This morning, I woke up and spoke the word to the silence around me. And finally realized that in this new world of instant information, I finally have the means to answer that question. I went directly to my computer and Googled “rabbit+first day of the month” and up came a variety of sites that referred to this strange habit. That validated me right there. According to the Wikipedia entry, the origin of this custom in unknown but it can be traced back to perhaps the 15th century, maybe even the 13th — good heavens! And it came from England, which makes sense since that is where my grandmother’s family came from. The reasons for the word Rabbit (as opposed to Luck! Or Help!
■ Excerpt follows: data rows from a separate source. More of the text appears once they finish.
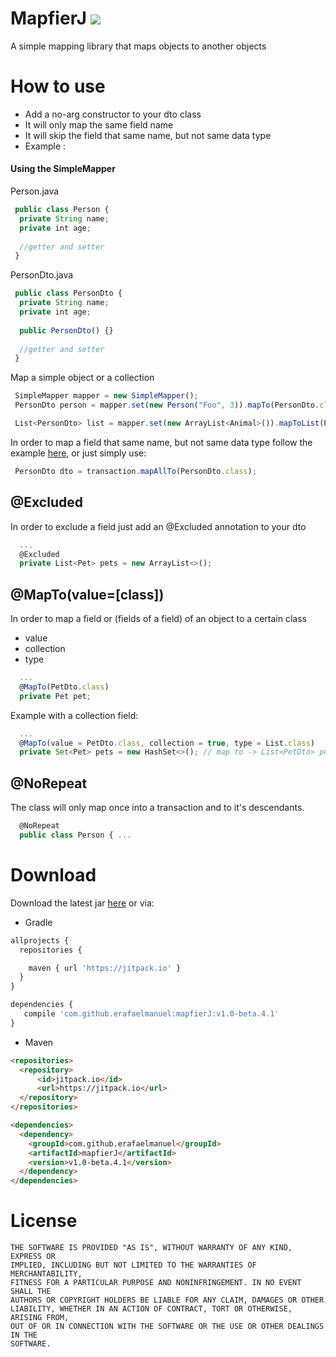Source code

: # MapfierJ [![](https://jitpack.io/v/erafaelmanuel/mapfierJ.svg)](https://jitpack.io/#erafaelmanuel/mapfierJ)
 A simple mapping library that maps objects to another objects
 
# How to use
* Add a no-arg constructor to your dto class
* It will only map the same field name
* It will skip the field that same name, but not same data type
* Example :

#### Using the SimpleMapper

Person.java
```js
 public class Person {
  private String name;
  private int age;
 
  //getter and setter
 }
```

PersonDto.java
```js
 public class PersonDto {
  private String name;
  private int age;
  
  public PersonDto() {}
  
  //getter and setter
 }
```
Map a simple object or a collection
```js
 SimpleMapper mapper = new SimpleMapper();
 PersonDto person = mapper.set(new Person("Foo", 3)).mapTo(PersonDto.class);
```
```js
 List<PersonDto> list = mapper.set(new ArrayList<Animal>()).mapToList(PersonDto.class); // or mapToSet
```
In order to map a field that same name, but not same data type follow the example [here](#maptovalueclass), or just simply use:
```js
 PersonDto dto = transaction.mapAllTo(PersonDto.class);
```
## @Excluded
In order to exclude a field just add an @Excluded annotation to your dto
```js
  ...
  @Excluded
  private List<Pet> pets = new ArrayList<>();
```
## @MapTo(value=[class])
In order to map a field or (fields of a field) of an object to a certain class
* value
* collection
* type
```js
  ...
  @MapTo(PetDto.class)
  private Pet pet;
```
Example with a collection field:
```js
  ...
  @MapTo(value = PetDto.class, collection = true, type = List.class)
  private Set<Pet> pets = new HashSet<>(); // map to -> List<PetDto> pets = new ArrayList<>();
```
## @NoRepeat
The class will only map once into a transaction and to it's descendants.
```js
  @NoRepeat
  public class Person { ...
```

# Download
Download the latest jar [here](https://github.com/erafaelmanuel/mapfierJ/archive/v1.0-beta.3.zip) or via:

* Gradle

```js
allprojects {
  repositories {

    maven { url 'https://jitpack.io' }
  }
}
```

```js
dependencies {
   compile 'com.github.erafaelmanuel:mapfierJ:v1.0-beta.4.1'
}
```

* Maven

```html
<repositories>
  <repository>
      <id>jitpack.io</id>
      <url>https://jitpack.io</url>
  </repository>
</repositories>
```

```html
<dependencies>
  <dependency>
    <groupId>com.github.erafaelmanuel</groupId>
    <artifactId>mapfierJ</artifactId>
    <version>v1.0-beta.4.1</version>
  </dependency>
</dependencies>
```

# License

```
THE SOFTWARE IS PROVIDED "AS IS", WITHOUT WARRANTY OF ANY KIND, EXPRESS OR
IMPLIED, INCLUDING BUT NOT LIMITED TO THE WARRANTIES OF MERCHANTABILITY,
FITNESS FOR A PARTICULAR PURPOSE AND NONINFRINGEMENT. IN NO EVENT SHALL THE
AUTHORS OR COPYRIGHT HOLDERS BE LIABLE FOR ANY CLAIM, DAMAGES OR OTHER
LIABILITY, WHETHER IN AN ACTION OF CONTRACT, TORT OR OTHERWISE, ARISING FROM,
OUT OF OR IN CONNECTION WITH THE SOFTWARE OR THE USE OR OTHER DEALINGS IN THE
SOFTWARE.
```

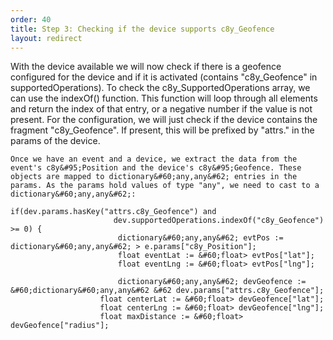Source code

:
 ```yaml
---
order: 40
title: Step 3: Checking if the device supports c8y_Geofence
layout: redirect
---
```


With the device available we will now check if there is a geofence configured for the device and if it is activated (contains "c8y&#95;Geofence" in supportedOperations). To check the c8y&#95;SupportedOperations array, we can use the indexOf() function. This function will loop through all elements and return the index of that entry, or a negative number if the value is not present. For the configuration, we will just check if the device contains the fragment "c8y&#95;Geofence". If present, this will be prefixed by "attrs." in the params of the device.

	Once we have an event and a device, we extract the data from the event's c8y&#95;Position and the device's c8y&#95;Geofence. These objects are mapped to dictionary&#60;any,any&#62; entries in the params. As the params hold values of type "any", we need to cast to a dictionary&#60;any,any&#62;:
	
	if(dev.params.hasKey("attrs.c8y_Geofence") and 
						   dev.supportedOperations.indexOf("c8y_Geofence") >= 0) {
							dictionary&#60;any,any&#62; evtPos := dictionary&#60;any,any&#62; > e.params["c8y_Position"];
							float eventLat := &#60;float> evtPos["lat"];
							float eventLng := &#60;float> evtPos["lng"];
	
							dictionary&#60;any,any&#62; devGeofence := &#60;dictionary&#60;any,any&#62 &#62 dev.params["attrs.c8y_Geofence"];
						float centerLat := &#60;float> devGeofence["lat"];
						float centerLng := &#60;float> devGeofence["lng"];
						float maxDistance := &#60;float> devGeofence["radius"];

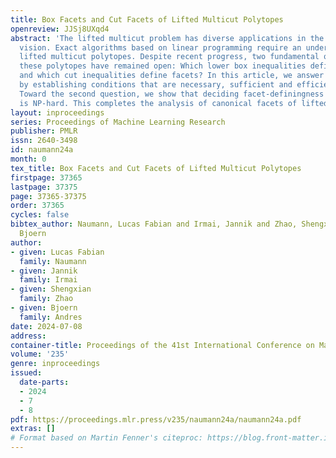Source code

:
 ```yaml
---
title: Box Facets and Cut Facets of Lifted Multicut Polytopes
openreview: JJSj8UXqd4
abstract: 'The lifted multicut problem has diverse applications in the field of computer
  vision. Exact algorithms based on linear programming require an understanding of
  lifted multicut polytopes. Despite recent progress, two fundamental questions about
  these polytopes have remained open: Which lower box inequalities define facets,
  and which cut inequalities define facets? In this article, we answer the first question
  by establishing conditions that are necessary, sufficient and efficiently decidable.
  Toward the second question, we show that deciding facet-definingness of cut inequalities
  is NP-hard. This completes the analysis of canonical facets of lifted multicut polytopes.'
layout: inproceedings
series: Proceedings of Machine Learning Research
publisher: PMLR
issn: 2640-3498
id: naumann24a
month: 0
tex_title: Box Facets and Cut Facets of Lifted Multicut Polytopes
firstpage: 37365
lastpage: 37375
page: 37365-37375
order: 37365
cycles: false
bibtex_author: Naumann, Lucas Fabian and Irmai, Jannik and Zhao, Shengxian and Andres,
  Bjoern
author:
- given: Lucas Fabian
  family: Naumann
- given: Jannik
  family: Irmai
- given: Shengxian
  family: Zhao
- given: Bjoern
  family: Andres
date: 2024-07-08
address:
container-title: Proceedings of the 41st International Conference on Machine Learning
volume: '235'
genre: inproceedings
issued:
  date-parts:
  - 2024
  - 7
  - 8
pdf: https://proceedings.mlr.press/v235/naumann24a/naumann24a.pdf
extras: []
# Format based on Martin Fenner's citeproc: https://blog.front-matter.io/posts/citeproc-yaml-for-bibliographies/
---
```

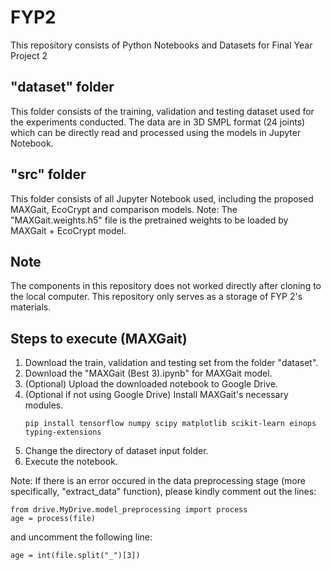 # FYP2
This repository consists of Python Notebooks and Datasets for Final Year Project 2

## "dataset" folder
This folder consists of the training, validation and testing dataset used for the experiments conducted. The data are in 3D SMPL format (24 joints) which can be directly read and processed using the models in Jupyter Notebook.

## "src" folder
This folder consists of all Jupyter Notebook used, including the proposed MAXGait, EcoCrypt and comparison models.
Note: The "MAXGait.weights.h5" file is the pretrained weights to be loaded by MAXGait + EcoCrypt model.

## Note
The components in this repository does not worked directly after cloning to the local computer. This repository only serves as a storage of FYP 2's materials.

## Steps to execute (MAXGait)
1. Download the train, validation and testing set from the folder "dataset".
2. Download the "MAXGait (Best 3).ipynb" for MAXGait model.
3. (Optional) Upload the downloaded notebook to Google Drive.
4. (Optional if not using Google Drive) Install MAXGait's necessary modules.
   ```
   pip install tensorflow numpy scipy matplotlib scikit-learn einops typing-extensions
   ```
5. Change the directory of dataset input folder.
6. Execute the notebook.

Note: If there is an error occured in the data preprocessing stage (more specifically, "extract_data" function), please kindly comment out the lines:
```
from drive.MyDrive.model_preprocessing import process
age = process(file)
```
and uncomment the following line:
```
age = int(file.split("_")[3])
```
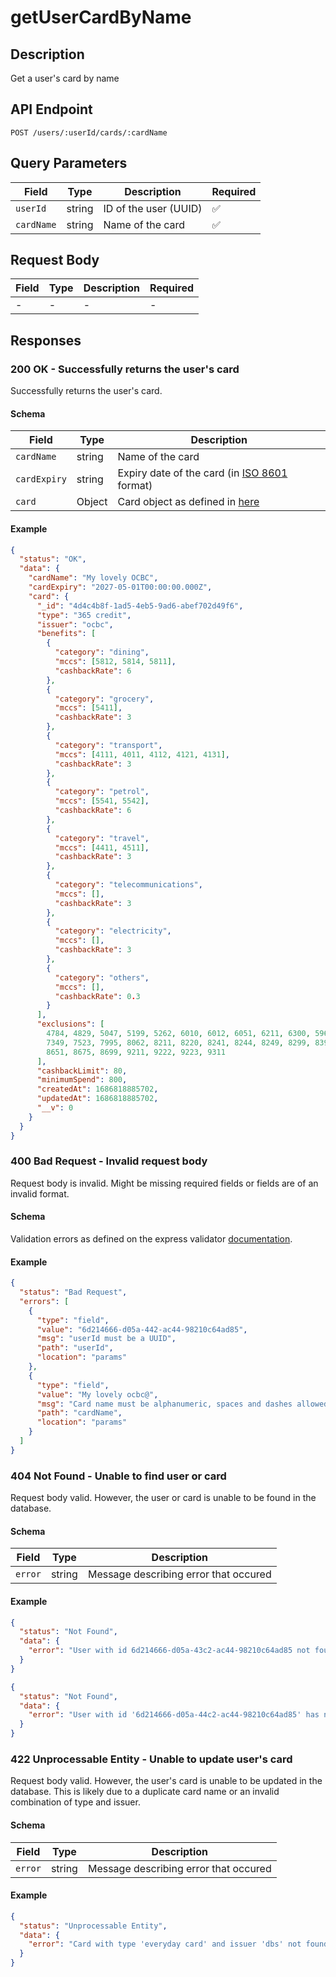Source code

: # getUserCardByName

## Description

Get a user's card by name

## API Endpoint

`POST /users/:userId/cards/:cardName`

## Query Parameters

| Field      | Type   | Description           | Required |
| ---------- | ------ | --------------------- | -------- |
| `userId`   | string | ID of the user (UUID) | ✅       |
| `cardName` | string | Name of the card      | ✅       |

## Request Body

| Field | Type | Description | Required |
| ----- | ---- | ----------- | -------- |
| -     | -    | -           | -        |

## Responses

### 200 OK - Successfully returns the user's card

Successfully returns the user's card.

#### Schema

| Field        | Type   | Description                                                                            |
| ------------ | ------ | -------------------------------------------------------------------------------------- |
| `cardName`   | string | Name of the card                                                                       |
| `cardExpiry` | string | Expiry date of the card (in [ISO 8601](https://en.wikipedia.org/wiki/ISO_8601) format) |
| `card`       | Object | Card object as defined in [here](../card/getAllCards.md#schema)                        |

#### Example

```json
{
  "status": "OK",
  "data": {
    "cardName": "My lovely OCBC",
    "cardExpiry": "2027-05-01T00:00:00.000Z",
    "card": {
      "_id": "4d4c4b8f-1ad5-4eb5-9ad6-abef702d49f6",
      "type": "365 credit",
      "issuer": "ocbc",
      "benefits": [
        {
          "category": "dining",
          "mccs": [5812, 5814, 5811],
          "cashbackRate": 6
        },
        {
          "category": "grocery",
          "mccs": [5411],
          "cashbackRate": 3
        },
        {
          "category": "transport",
          "mccs": [4111, 4011, 4112, 4121, 4131],
          "cashbackRate": 3
        },
        {
          "category": "petrol",
          "mccs": [5541, 5542],
          "cashbackRate": 6
        },
        {
          "category": "travel",
          "mccs": [4411, 4511],
          "cashbackRate": 3
        },
        {
          "category": "telecommunications",
          "mccs": [],
          "cashbackRate": 3
        },
        {
          "category": "electricity",
          "mccs": [],
          "cashbackRate": 3
        },
        {
          "category": "others",
          "mccs": [],
          "cashbackRate": 0.3
        }
      ],
      "exclusions": [
        4784, 4829, 5047, 5199, 5262, 6010, 6012, 6051, 6211, 6300, 5960, 6540,
        7349, 7523, 7995, 8062, 8211, 8220, 8241, 8244, 8249, 8299, 8398, 8661,
        8651, 8675, 8699, 9211, 9222, 9223, 9311
      ],
      "cashbackLimit": 80,
      "minimumSpend": 800,
      "createdAt": 1686818885702,
      "updatedAt": 1686818885702,
      "__v": 0
    }
  }
}
```

### 400 Bad Request - Invalid request body

Request body is invalid. Might be missing required fields or fields are of an invalid format.

#### Schema

Validation errors as defined on the express validator [documentation](https://express-validator.github.io/docs/api/validation-result/#error-types).

#### Example

```json
{
  "status": "Bad Request",
  "errors": [
    {
      "type": "field",
      "value": "6d214666-d05a-442-ac44-98210c64ad85",
      "msg": "userId must be a UUID",
      "path": "userId",
      "location": "params"
    },
    {
      "type": "field",
      "value": "My lovely ocbc@",
      "msg": "Card name must be alphanumeric, spaces and dashes allowed",
      "path": "cardName",
      "location": "params"
    }
  ]
}
```

### 404 Not Found - Unable to find user or card

Request body valid. However, the user or card is unable to be found in the database.

#### Schema

| Field   | Type   | Description                           |
| ------- | ------ | ------------------------------------- |
| `error` | string | Message describing error that occured |

#### Example

```json
{
  "status": "Not Found",
  "data": {
    "error": "User with id 6d214666-d05a-43c2-ac44-98210c64ad85 not found."
  }
}
```

```json
{
  "status": "Not Found",
  "data": {
    "error": "User with id '6d214666-d05a-44c2-ac44-98210c64ad85' has no card with name 'My lovely ocbc'."
  }
}
```

### 422 Unprocessable Entity - Unable to update user's card

Request body valid. However, the user's card is unable to be updated in the database. This is likely due to a duplicate card name or an invalid combination of type and issuer.

#### Schema

| Field   | Type   | Description                           |
| ------- | ------ | ------------------------------------- |
| `error` | string | Message describing error that occured |

#### Example

```json
{
  "status": "Unprocessable Entity",
  "data": {
    "error": "Card with type 'everyday card' and issuer 'dbs' not found."
  }
}
```
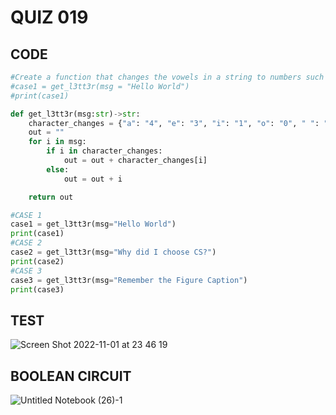 # QUIZ 019

## CODE
```.py
#Create a function that changes the vowels in a string to numbers such as a=4, e=3, i=1, o=0 and space by _
#case1 = get_l3tt3r(msg = "Hello World")
#print(case1)

def get_l3tt3r(msg:str)->str:
    character_changes = {"a": "4", "e": "3", "i": "1", "o": "0", " ": "_"}
    out = ""
    for i in msg:
        if i in character_changes:
            out = out + character_changes[i]
        else:
            out = out + i

    return out

#CASE 1
case1 = get_l3tt3r(msg="Hello World")
print(case1)
#CASE 2
case2 = get_l3tt3r(msg="Why did I choose CS?")
print(case2)
#CASE 3
case3 = get_l3tt3r(msg="Remember the Figure Caption")
print(case3)
```
## TEST
![Screen Shot 2022-11-01 at 23 46 19](https://user-images.githubusercontent.com/111761417/199261743-3d095010-f462-45dd-a9e8-cfd4179cfed3.png)

## BOOLEAN CIRCUIT
![Untitled Notebook (26)-1](https://user-images.githubusercontent.com/111761417/199280225-3e70fc81-5be3-463e-bb73-a52596c9e1c7.jpg)

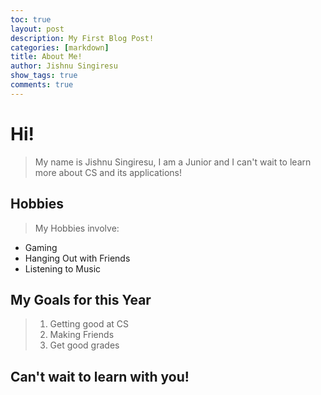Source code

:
 ```yaml
---
toc: true
layout: post
description: My First Blog Post!
categories: [markdown]
title: About Me!
author: Jishnu Singiresu
show_tags: true
comments: true
---
```


# Hi!

>My name is Jishnu Singiresu, I am a Junior and I can't wait to learn more about CS and its applications!

## Hobbies

> My Hobbies involve:
- Gaming
- Hanging Out with Friends
- Listening to Music 

## My Goals for this Year
>1. Getting good at CS
>2. Making Friends
>3. Get good grades

## Can't wait to learn with you!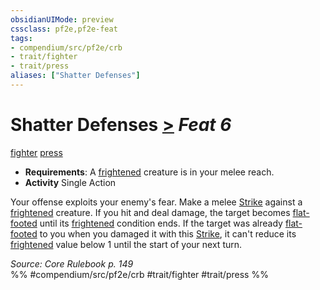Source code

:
 ```yaml
---
obsidianUIMode: preview
cssclass: pf2e,pf2e-feat
tags:
- compendium/src/pf2e/crb
- trait/fighter
- trait/press
aliases: ["Shatter Defenses"]
---
```

# Shatter Defenses  [>](rules/core-rulebook/chapter-9-playing-the-game.md#Actions "Single Action") *Feat 6*  
[fighter](rules/traits/fighter.md "Fighter Class Trait")  [press](rules/traits/press.md "Press Combat Trait")  

- **Requirements**: A [frightened](rules/conditions.md#Frightened) creature is in your melee reach.
- **Activity** Single Action

Your offense exploits your enemy's fear. Make a melee [Strike](rules/actions/strike.md) against a [frightened](rules/conditions.md#Frightened) creature. If you hit and deal damage, the target becomes [flat-footed](rules/conditions.md#Flat-footed) until its [frightened](rules/conditions.md#Frightened) condition ends. If the target was already [flat-footed](rules/conditions.md#Flat-footed) to you when you damaged it with this [Strike](rules/actions/strike.md), it can't reduce its [frightened](rules/conditions.md#Frightened) value below 1 until the start of your next turn.

*Source: Core Rulebook p. 149*  
%% #compendium/src/pf2e/crb #trait/fighter #trait/press %%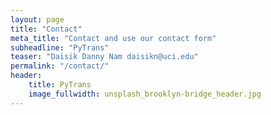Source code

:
 ```yaml
---
layout: page
title: "Contact"
meta_title: "Contact and use our contact form"
subheadline: "PyTrans"
teaser: "Daisik Danny Nam daisikn@uci.edu"
permalink: "/contact/"
header:
    title: PyTrans
    image_fullwidth: unsplash_brooklyn-bridge_header.jpg
---
```

<!-- If you need a fabulous contact form for your website, I suggest you use [PyTrans][1]. You can use three forms for free, you get no spam and if you get more than 100 entries you have to pay.


 [1]: https://github.com/PyTrans -->
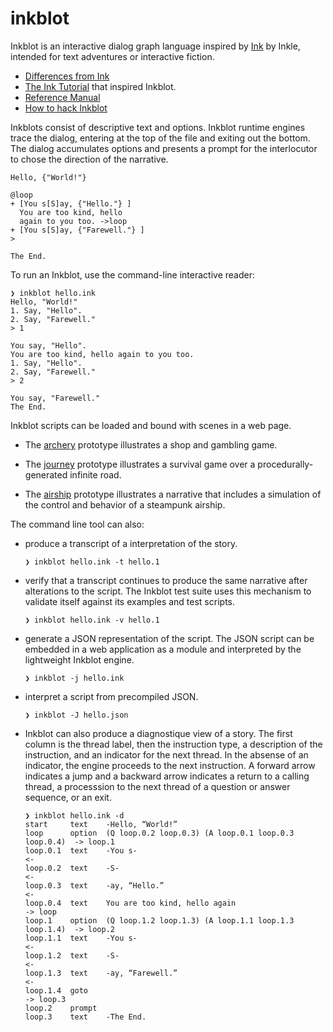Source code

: 
# inkblot

Inkblot is an interactive dialog graph language inspired by [Ink] by Inkle,
intended for text adventures or interactive fiction.

[Ink]: https://github.com/inkle/ink

- [Differences from Ink][INKLINK]
- [The Ink Tutorial][TUTORIAL] that inspired Inkblot.
- [Reference Manual][MANUAL]
- [How to hack Inkblot][HACKINK]

[INKLINK]: INKLINK.md
[TUTORIAL]: https://github.com/inkle/ink/blob/master/Documentation/WritingWithInk.md
[MANUAL]: MANUAL.md
[HACKINK]: HACKINKG.md

Inkblots consist of descriptive text and options.
Inkblot runtime engines trace the dialog, entering at the top of the file and
exiting out the bottom.
The dialog accumulates options and presents a prompt for the interlocutor to
chose the direction of the narrative.

```
Hello, {"World!"}

@loop
+ [You s[S]ay, {"Hello."} ]
  You are too kind, hello
  again to you too. ->loop
+ [You s[S]ay, {"Farewell."} ]
>

The End.
```

To run an Inkblot, use the command-line interactive reader:

```
❯ inkblot hello.ink
Hello, "World!"
1. Say, "Hello".
2. Say, "Farewell."
> 1

You say, "Hello".
You are too kind, hello again to you too.
1. Say, "Hello".
2. Say, "Farewell."
> 2

You say, "Farewell."
The End.
```

Inkblot scripts can be loaded and bound with scenes in a web page.

- The [archery][] prototype illustrates a shop and gambling game.

- The [journey][] prototype illustrates a survival game over a
  procedurally-generated infinite road.

- The [airship][] prototype illustrates a narrative that includes
  a simulation of the control and behavior of a steampunk airship.

[archery]: http://archery.aelf.land
[journey]: http://journey.aelf.land
[airship]: http://airship.aelf.land

The command line tool can also:

- produce a transcript of a interpretation of the story.

  ```
  ❯ inkblot hello.ink -t hello.1
  ```

- verify that a transcript continues to produce the same narrative after
  alterations to the script. The Inkblot test suite uses this mechanism to
  validate itself against its examples and test scripts.

  ```
  ❯ inkblot hello.ink -v hello.1
  ```

- generate a JSON representation of the script. The JSON script can be embedded
  in a web application as a module and interpreted by the lightweight Inkblot
  engine.

  ```
  ❯ inkblot -j hello.ink
  ```

- interpret a script from precompiled JSON.

  ```
  ❯ inkblot -J hello.json
  ```

- Inkblot can also produce a diagnostique view of a story. The first column is
  the thread label, then the instruction type, a description of the
  instruction, and an indicator for the next thread. In the absense of an
  indicator, the engine proceeds to the next instruction. A forward arrow
  indicates a jump and a backward arrow indicates a return to a calling thread,
  a processsion to the next thread of a question or answer sequence, or an
  exit.

  ```
  ❯ inkblot hello.ink -d
  start     text    -Hello, “World!”
  loop      option  (Q loop.0.2 loop.0.3) (A loop.0.1 loop.0.3 loop.0.4)  -> loop.1
  loop.0.1  text    -You s-                                               <-
  loop.0.2  text    -S-                                                   <-
  loop.0.3  text    -ay, “Hello.”                                         <-
  loop.0.4  text    You are too kind, hello again                         -> loop
  loop.1    option  (Q loop.1.2 loop.1.3) (A loop.1.1 loop.1.3 loop.1.4)  -> loop.2
  loop.1.1  text    -You s-                                               <-
  loop.1.2  text    -S-                                                   <-
  loop.1.3  text    -ay, “Farewell.”                                      <-
  loop.1.4  goto                                                          -> loop.3
  loop.2    prompt
  loop.3    text    -The End.
  ```

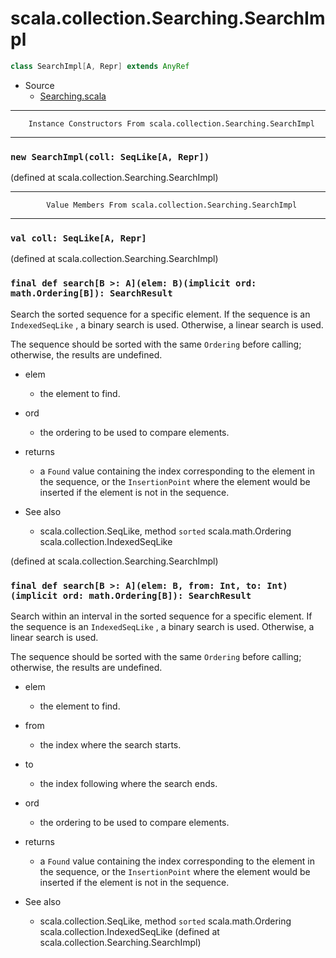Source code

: 
#                    scala.collection.Searching.SearchImpl                    #

```scala
class SearchImpl[A, Repr] extends AnyRef
```

* Source
  * [Searching.scala](https://github.com/scala/scala/tree/6d09a1ba5f/src/library/scala/collection/Searching.scala#L1)


--------------------------------------------------------------------------------
        Instance Constructors From scala.collection.Searching.SearchImpl
--------------------------------------------------------------------------------


### `new SearchImpl(coll: SeqLike[A, Repr])`                                 ###

(defined at scala.collection.Searching.SearchImpl)


--------------------------------------------------------------------------------
            Value Members From scala.collection.Searching.SearchImpl
--------------------------------------------------------------------------------


### `val coll: SeqLike[A, Repr]`                                             ###

(defined at scala.collection.Searching.SearchImpl)


### `final def search[B >: A](elem: B)(implicit ord: math.Ordering[B]): SearchResult` ###

Search the sorted sequence for a specific element. If the sequence is an
 `IndexedSeqLike` , a binary search is used. Otherwise, a linear search is used.

The sequence should be sorted with the same `Ordering` before calling;
otherwise, the results are undefined.

* elem
  * the element to find.
* ord
  * the ordering to be used to compare elements.
* returns
  * a `Found` value containing the index corresponding to the element in the
    sequence, or the `InsertionPoint` where the element would be inserted if the
    element is not in the sequence.

* See also
  * scala.collection.SeqLike, method `sorted` scala.math.Ordering
    scala.collection.IndexedSeqLike

(defined at scala.collection.Searching.SearchImpl)


### `final def search[B >: A](elem: B, from: Int, to: Int)(implicit ord: math.Ordering[B]): SearchResult` ###

Search within an interval in the sorted sequence for a specific element. If the
sequence is an `IndexedSeqLike` , a binary search is used. Otherwise, a linear
search is used.

The sequence should be sorted with the same `Ordering` before calling;
otherwise, the results are undefined.

* elem
  * the element to find.
* from
  * the index where the search starts.
* to
  * the index following where the search ends.
* ord
  * the ordering to be used to compare elements.
* returns
  * a `Found` value containing the index corresponding to the element in the
    sequence, or the `InsertionPoint` where the element would be inserted if the
    element is not in the sequence.

* See also
  * scala.collection.SeqLike, method `sorted` scala.math.Ordering
    scala.collection.IndexedSeqLike
(defined at scala.collection.Searching.SearchImpl)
Or Hello! — it seems that any nonsense word would probably do the trick) aren’t particularly clear (they link it to a lucky rabbit’s foot but then you have to ask, what is so lucky about a rabbit’s foot?) but the entry continues to say that one reason for the word Rabbit might be that “it is jumping into the future and moving ahead with life and happiness.”
It is ironic to me that both my grandmother and my father, in fact, their entire family, were possessed of the notion that they were unlucky, that fortune did not favor them. They were badly affected by the Depression and further by World War II and so perhaps the idea of saying Rabbit had a particular resonance and force for them. They were devoted to the ritual.
The tradition was extended on the first day of the new year, which called for walking backwards down the stairs and saying Rabbit at the same time. I remember an especially hilarious evening spent with my cousins on Cape Cod, not so long ago. I was visiting them at their beach house which had a treacherous set of wooden stairs that lead to the ocean. It was New Year’s Eve and particularly blustery outside but their house being a kind of one-story bungalow, did not have any stairs. And so we all trooped outside into the cold and inky darkness and walked backward down the steps toward the ocean, shouting Rabbit into the stiff ocean breeze. Fortunately, there wasn’t anyone to witness this spectacle and we all made it to the sand safely, laughing hysterically at our irrational claim to this family tradition.
I don’t remember if that year was any different from any other, in terms of luck or no luck. For that matter, once I say the word at the beginning of the month, I tend to forget the whole thing. I don’t subscribe to the idea that we need to perform ritual in order to call fortune into our lives. But I do believe I should honor my family and maybe this is how I do it. At this late date in the family history, it would seem sacrilegious to abandon this tradition. And so I keep on. And delight when I find another soul who has carried this old superstition into the 21st century. And to all, I say, Rabbit!